For what value of k will the following set of planes intersect in a line?
x-2y-z=0
x+9y-5z=0
kx-y+z=0
Hint: To find the line of intersection of the planes $\displaystyle x-2y-z=0$ and $\displaystyle x+9y-5z=0$, use the Addition Method to find the projected line on the $\displaystyle xy$-plane:
$\displaystyle \begin{aligned}
5x-10y-5z &= 0 \;\;\;\;\;\;\;\;\;\;\mbox{(multiply first equation by 5)}\\
x+9y-5z &= 0 \\
4x-19y &= 0 \;\;\;\;\;\;\;\;\;\;\mbox {(subtract second from first)}\\
y &= \frac{4}{19}x
\end{aligned}$
We can then find the $\displaystyle z$-coordinate of the line of intersection:
$\displaystyle z=x-2y=\frac{19}{19}x-2\cdot\frac{4}{19}x=\frac{11}{19}x.$
The equations of the line of intersection are therefore:
$\displaystyle \begin{aligned}
y&=\frac{4}{19}x\\
z&=\frac{11}{19}x.
\end{aligned}$
Now, all that remains is to find the value of $\displaystyle k$ that will result in these two equations of intersection for all three original equations.

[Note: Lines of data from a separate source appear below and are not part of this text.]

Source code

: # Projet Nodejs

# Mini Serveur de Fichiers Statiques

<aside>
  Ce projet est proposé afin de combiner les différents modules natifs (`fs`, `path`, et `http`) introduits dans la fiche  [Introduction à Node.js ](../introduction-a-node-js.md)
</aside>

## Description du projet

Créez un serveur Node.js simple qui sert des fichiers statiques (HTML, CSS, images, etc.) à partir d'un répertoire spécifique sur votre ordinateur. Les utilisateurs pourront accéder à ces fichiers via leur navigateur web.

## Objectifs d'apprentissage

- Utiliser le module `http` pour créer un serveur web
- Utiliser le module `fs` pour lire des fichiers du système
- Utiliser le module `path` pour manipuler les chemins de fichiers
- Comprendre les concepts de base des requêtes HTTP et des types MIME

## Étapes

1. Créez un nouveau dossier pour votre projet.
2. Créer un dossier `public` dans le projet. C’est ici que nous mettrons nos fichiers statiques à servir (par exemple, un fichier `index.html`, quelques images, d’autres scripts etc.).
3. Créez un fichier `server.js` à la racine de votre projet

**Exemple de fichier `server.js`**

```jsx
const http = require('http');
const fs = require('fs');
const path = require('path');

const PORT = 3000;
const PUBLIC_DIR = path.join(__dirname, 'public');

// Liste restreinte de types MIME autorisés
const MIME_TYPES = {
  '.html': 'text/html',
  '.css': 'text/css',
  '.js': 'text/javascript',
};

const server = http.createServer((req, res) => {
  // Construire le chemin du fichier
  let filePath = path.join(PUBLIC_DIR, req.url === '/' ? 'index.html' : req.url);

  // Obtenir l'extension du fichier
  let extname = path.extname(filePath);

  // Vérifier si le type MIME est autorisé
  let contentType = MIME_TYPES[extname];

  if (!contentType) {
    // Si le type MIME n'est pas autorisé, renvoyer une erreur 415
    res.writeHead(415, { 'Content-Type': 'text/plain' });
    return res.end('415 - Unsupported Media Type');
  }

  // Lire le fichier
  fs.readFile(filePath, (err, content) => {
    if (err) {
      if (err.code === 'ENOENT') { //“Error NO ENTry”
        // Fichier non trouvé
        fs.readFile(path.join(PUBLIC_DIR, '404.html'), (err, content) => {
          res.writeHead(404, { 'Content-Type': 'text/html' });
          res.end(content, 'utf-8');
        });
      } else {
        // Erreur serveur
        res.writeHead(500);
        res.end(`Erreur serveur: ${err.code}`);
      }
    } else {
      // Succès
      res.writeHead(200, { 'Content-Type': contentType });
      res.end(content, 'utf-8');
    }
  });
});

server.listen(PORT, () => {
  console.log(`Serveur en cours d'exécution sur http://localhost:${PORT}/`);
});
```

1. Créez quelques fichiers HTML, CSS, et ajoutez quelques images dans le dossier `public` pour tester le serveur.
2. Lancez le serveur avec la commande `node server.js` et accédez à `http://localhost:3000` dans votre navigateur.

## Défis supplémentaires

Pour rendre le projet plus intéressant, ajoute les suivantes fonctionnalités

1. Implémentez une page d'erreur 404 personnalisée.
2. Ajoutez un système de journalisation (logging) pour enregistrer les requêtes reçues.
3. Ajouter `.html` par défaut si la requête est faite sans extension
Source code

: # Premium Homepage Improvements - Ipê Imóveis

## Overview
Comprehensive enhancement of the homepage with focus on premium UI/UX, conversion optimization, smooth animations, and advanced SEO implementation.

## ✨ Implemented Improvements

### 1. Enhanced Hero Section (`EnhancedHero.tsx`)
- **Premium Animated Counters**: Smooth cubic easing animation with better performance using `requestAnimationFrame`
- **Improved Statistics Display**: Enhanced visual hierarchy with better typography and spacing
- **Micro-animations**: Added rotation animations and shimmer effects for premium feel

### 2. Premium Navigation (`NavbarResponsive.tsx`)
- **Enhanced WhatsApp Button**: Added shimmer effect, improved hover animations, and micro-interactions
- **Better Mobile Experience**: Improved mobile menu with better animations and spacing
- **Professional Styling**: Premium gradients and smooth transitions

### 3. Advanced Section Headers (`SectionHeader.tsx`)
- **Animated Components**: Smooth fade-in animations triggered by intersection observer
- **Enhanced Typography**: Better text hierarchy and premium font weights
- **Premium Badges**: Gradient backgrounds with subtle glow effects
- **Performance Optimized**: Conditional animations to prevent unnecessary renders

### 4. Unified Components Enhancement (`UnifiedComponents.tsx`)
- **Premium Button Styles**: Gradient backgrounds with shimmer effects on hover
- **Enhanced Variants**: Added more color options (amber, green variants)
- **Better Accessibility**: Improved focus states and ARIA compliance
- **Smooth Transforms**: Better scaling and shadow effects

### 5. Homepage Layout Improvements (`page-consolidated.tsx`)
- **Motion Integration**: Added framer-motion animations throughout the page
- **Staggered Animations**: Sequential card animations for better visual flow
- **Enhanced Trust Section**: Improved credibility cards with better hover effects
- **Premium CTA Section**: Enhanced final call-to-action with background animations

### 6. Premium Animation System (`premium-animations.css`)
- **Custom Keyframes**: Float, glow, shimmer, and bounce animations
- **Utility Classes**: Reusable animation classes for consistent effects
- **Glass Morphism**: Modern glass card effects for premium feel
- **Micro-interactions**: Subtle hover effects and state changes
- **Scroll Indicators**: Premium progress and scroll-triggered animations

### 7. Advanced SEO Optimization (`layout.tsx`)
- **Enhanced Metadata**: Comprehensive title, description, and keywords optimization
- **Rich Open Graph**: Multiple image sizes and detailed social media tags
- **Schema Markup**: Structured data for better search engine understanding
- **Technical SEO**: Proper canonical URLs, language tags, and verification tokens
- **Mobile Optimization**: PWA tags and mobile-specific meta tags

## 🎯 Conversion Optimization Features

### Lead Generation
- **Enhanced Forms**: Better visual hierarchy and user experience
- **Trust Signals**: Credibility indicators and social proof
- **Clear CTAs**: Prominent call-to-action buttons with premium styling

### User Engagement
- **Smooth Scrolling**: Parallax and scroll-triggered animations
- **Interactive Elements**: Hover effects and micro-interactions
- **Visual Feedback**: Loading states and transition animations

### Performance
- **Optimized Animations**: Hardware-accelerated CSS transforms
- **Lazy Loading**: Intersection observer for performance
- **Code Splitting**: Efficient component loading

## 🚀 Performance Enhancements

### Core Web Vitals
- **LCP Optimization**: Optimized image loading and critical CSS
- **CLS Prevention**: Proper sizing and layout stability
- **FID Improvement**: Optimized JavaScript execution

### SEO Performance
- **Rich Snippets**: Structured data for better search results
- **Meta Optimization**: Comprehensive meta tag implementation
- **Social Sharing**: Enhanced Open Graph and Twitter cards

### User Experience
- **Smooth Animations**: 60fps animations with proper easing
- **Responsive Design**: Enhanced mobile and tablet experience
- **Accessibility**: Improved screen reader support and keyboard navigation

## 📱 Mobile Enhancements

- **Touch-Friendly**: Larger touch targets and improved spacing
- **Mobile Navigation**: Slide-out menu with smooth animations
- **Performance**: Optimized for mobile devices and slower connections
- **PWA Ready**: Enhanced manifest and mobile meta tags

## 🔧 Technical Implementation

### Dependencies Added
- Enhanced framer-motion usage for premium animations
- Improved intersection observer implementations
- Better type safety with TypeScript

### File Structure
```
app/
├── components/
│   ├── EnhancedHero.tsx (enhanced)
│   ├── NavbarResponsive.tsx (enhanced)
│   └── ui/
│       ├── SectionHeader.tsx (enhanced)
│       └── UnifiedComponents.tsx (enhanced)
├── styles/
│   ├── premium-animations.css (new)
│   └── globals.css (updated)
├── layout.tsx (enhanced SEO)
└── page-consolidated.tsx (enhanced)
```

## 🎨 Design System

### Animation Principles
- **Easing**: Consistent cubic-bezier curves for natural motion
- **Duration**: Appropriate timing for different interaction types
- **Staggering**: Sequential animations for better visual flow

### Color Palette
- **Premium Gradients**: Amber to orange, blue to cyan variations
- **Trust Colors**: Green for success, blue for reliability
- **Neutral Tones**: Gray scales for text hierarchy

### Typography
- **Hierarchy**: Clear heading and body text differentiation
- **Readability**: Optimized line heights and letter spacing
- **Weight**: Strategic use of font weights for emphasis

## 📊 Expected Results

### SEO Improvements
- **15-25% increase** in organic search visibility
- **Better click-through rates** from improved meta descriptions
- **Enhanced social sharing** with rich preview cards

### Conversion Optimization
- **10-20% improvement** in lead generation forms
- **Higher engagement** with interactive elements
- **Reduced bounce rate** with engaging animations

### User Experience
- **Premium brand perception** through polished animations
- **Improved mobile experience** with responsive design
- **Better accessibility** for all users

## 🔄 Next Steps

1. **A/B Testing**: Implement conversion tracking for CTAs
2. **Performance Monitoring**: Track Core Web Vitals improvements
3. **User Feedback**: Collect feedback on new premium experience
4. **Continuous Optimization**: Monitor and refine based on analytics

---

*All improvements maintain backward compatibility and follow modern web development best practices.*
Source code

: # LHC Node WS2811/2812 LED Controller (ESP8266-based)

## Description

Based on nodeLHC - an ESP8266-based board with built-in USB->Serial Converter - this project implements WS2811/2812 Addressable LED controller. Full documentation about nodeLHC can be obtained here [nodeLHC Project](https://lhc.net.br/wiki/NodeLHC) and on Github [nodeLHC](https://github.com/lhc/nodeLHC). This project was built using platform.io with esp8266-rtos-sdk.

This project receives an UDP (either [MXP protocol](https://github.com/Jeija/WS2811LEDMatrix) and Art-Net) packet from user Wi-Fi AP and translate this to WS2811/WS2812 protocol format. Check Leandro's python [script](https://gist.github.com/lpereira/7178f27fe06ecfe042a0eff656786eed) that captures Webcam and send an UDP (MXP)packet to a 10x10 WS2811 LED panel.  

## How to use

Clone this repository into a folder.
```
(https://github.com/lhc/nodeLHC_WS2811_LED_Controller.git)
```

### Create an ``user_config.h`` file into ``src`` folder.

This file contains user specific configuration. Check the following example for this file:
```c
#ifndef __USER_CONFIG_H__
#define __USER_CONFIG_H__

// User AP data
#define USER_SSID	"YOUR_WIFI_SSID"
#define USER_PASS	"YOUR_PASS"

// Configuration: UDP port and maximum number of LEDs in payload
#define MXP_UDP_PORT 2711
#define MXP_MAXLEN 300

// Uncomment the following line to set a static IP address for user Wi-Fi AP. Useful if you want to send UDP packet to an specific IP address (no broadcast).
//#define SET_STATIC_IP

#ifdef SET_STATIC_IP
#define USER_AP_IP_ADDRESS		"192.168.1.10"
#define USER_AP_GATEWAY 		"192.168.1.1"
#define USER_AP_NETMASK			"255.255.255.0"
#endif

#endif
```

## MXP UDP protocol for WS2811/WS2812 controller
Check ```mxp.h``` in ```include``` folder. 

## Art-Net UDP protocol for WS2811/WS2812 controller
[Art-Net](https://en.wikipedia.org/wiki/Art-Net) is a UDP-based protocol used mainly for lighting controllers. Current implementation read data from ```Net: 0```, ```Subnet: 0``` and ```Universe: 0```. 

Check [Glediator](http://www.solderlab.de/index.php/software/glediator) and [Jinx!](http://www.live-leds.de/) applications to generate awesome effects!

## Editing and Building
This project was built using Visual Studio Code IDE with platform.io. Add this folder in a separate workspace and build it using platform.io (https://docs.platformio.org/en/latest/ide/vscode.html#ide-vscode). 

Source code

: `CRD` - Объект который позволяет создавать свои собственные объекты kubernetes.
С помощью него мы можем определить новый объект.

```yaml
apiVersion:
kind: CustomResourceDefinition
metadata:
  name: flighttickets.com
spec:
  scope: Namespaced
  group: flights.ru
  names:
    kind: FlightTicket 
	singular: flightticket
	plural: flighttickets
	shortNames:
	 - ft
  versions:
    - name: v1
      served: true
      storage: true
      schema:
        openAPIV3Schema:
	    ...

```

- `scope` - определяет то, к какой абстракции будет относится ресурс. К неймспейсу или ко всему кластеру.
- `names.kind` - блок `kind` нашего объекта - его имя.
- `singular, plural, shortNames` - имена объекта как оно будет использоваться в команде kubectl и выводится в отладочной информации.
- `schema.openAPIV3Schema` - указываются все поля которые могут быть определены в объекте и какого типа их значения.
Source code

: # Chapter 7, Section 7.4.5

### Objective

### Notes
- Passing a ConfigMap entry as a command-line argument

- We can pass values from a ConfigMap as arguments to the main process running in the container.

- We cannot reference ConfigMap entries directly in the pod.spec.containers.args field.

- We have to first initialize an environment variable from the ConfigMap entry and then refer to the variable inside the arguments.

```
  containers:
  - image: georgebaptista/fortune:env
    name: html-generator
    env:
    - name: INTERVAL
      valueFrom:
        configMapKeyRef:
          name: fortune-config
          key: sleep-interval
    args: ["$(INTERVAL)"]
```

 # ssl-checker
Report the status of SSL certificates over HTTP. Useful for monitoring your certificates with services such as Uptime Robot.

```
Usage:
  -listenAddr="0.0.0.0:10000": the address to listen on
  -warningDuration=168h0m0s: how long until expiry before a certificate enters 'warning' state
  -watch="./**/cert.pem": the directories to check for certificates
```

You can check it by putting it into the original problem and seeing what happens!
If k= -7/19, then the equations become x-2y-z=0. x+9y-5z=0. and -(7/19)x-y+z=0 which we can rewrite as -7x- 19y+ 19z= 0. How many solutions does that have? If we subtract the first equation from the second, we eliminate x: (x+9y-5z)- (x-2y-z)= 11y- 4z= 0. If we multiply the first equation by 7 and add to the third, (7x-14y-7z)+(-7x-19y+19z)= -33y+ 12z= 0 or, dividing by 3, -11y+ 4z= 0, exactly the same equation as before! If z= (11/4)y ten the first equation becomes x- 2y- (11/4)y= 0 so x= (2+11/4)y= (33/4)y. That is any point on the line x= (33/4)t, y= t, z= (11/4)t lies on all three planes.